» WHAT THE TASK REQUIRES
Among the entries below, please show each line that carries the word "internal".

(Plain-text document sources)
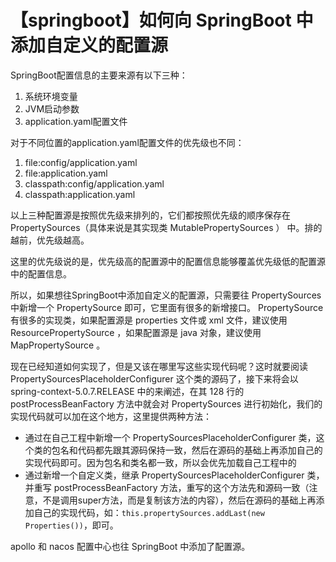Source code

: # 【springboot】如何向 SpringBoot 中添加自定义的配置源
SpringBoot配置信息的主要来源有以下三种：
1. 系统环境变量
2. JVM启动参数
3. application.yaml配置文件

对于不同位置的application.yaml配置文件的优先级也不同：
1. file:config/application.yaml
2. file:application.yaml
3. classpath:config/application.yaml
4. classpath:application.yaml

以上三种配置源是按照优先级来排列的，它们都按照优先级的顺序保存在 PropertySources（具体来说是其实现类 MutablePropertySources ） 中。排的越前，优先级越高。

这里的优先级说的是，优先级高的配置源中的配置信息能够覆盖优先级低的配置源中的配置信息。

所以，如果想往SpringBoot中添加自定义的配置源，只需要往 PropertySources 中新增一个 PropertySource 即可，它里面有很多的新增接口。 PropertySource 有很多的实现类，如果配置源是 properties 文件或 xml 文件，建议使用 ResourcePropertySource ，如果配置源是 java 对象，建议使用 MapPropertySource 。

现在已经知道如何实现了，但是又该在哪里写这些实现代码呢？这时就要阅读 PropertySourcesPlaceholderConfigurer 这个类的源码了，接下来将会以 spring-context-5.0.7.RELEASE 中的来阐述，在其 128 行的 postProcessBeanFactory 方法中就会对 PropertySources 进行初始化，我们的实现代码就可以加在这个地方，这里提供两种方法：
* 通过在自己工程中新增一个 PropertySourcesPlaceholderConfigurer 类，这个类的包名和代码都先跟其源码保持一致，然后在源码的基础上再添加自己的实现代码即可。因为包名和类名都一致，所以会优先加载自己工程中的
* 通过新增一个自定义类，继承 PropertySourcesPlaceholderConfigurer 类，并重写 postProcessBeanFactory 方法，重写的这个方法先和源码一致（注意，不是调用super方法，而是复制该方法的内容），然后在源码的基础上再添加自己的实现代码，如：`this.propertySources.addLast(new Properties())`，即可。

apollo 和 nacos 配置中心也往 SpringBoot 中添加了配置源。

...

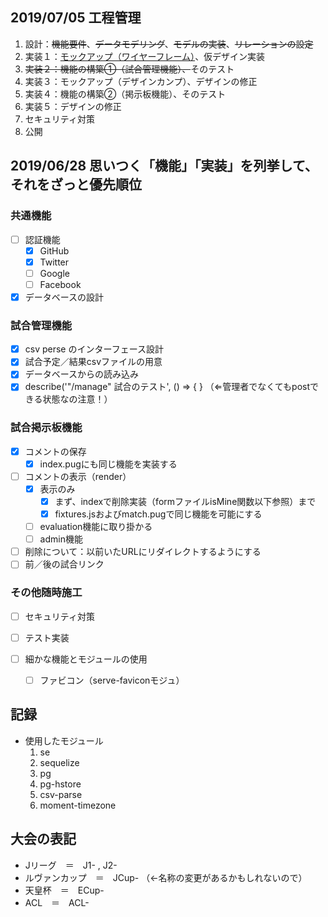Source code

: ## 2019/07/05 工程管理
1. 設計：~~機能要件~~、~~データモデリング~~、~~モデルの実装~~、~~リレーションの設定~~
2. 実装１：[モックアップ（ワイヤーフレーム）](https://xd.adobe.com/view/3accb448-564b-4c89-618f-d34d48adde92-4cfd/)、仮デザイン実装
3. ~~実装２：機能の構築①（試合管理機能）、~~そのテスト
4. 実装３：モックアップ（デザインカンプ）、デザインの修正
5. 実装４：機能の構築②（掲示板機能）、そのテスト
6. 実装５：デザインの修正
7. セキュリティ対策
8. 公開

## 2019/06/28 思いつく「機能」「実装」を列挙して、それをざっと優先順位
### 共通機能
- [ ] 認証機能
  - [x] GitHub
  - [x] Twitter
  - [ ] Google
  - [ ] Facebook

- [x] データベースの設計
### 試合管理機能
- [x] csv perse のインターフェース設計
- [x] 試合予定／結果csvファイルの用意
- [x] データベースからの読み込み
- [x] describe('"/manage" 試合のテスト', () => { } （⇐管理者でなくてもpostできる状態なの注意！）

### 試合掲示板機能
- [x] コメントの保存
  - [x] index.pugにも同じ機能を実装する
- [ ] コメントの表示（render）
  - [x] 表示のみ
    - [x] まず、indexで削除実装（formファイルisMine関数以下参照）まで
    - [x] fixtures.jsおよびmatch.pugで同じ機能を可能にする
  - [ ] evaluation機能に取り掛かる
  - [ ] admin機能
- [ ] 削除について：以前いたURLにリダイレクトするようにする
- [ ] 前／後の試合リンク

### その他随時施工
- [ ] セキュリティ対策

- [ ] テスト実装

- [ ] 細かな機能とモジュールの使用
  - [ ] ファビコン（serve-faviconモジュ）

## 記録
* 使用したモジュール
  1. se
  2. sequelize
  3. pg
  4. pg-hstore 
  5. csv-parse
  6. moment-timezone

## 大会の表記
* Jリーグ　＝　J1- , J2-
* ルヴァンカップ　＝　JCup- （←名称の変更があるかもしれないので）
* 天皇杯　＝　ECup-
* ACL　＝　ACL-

--

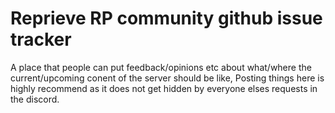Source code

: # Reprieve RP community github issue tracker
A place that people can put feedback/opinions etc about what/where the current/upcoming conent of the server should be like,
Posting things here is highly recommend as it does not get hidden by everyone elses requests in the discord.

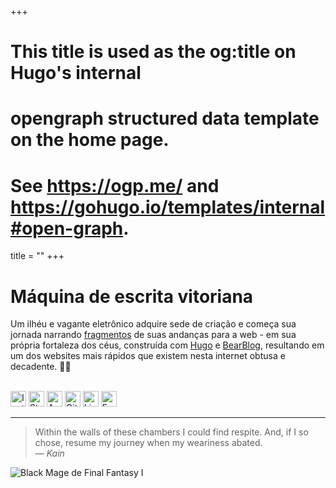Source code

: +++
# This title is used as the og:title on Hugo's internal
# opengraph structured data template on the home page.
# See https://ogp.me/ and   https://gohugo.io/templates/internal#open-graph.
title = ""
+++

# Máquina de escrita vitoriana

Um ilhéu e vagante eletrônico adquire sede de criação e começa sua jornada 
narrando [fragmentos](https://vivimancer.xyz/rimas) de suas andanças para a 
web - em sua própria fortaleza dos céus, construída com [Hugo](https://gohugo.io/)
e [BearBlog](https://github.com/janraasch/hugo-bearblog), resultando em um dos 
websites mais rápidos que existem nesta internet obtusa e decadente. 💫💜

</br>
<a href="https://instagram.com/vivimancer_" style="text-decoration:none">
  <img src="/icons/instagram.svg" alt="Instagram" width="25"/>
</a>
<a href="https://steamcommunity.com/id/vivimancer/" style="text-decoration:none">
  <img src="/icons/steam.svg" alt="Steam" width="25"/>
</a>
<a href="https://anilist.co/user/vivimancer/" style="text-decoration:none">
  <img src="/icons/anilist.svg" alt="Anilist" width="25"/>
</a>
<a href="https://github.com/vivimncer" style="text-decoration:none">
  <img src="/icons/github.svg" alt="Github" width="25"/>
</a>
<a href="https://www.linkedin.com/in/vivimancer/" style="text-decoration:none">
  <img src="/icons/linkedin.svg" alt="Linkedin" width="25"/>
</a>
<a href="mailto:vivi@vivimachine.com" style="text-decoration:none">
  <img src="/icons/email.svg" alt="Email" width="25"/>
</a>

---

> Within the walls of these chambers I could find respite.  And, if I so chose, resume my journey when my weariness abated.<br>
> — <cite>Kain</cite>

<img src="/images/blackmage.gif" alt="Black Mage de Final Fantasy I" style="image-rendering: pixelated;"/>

» ANSWER SPACE
# This title is used as the og:title on Hugo's internal
# See https://ogp.me/ and   https://gohugo.io/templates/internal#open-graph.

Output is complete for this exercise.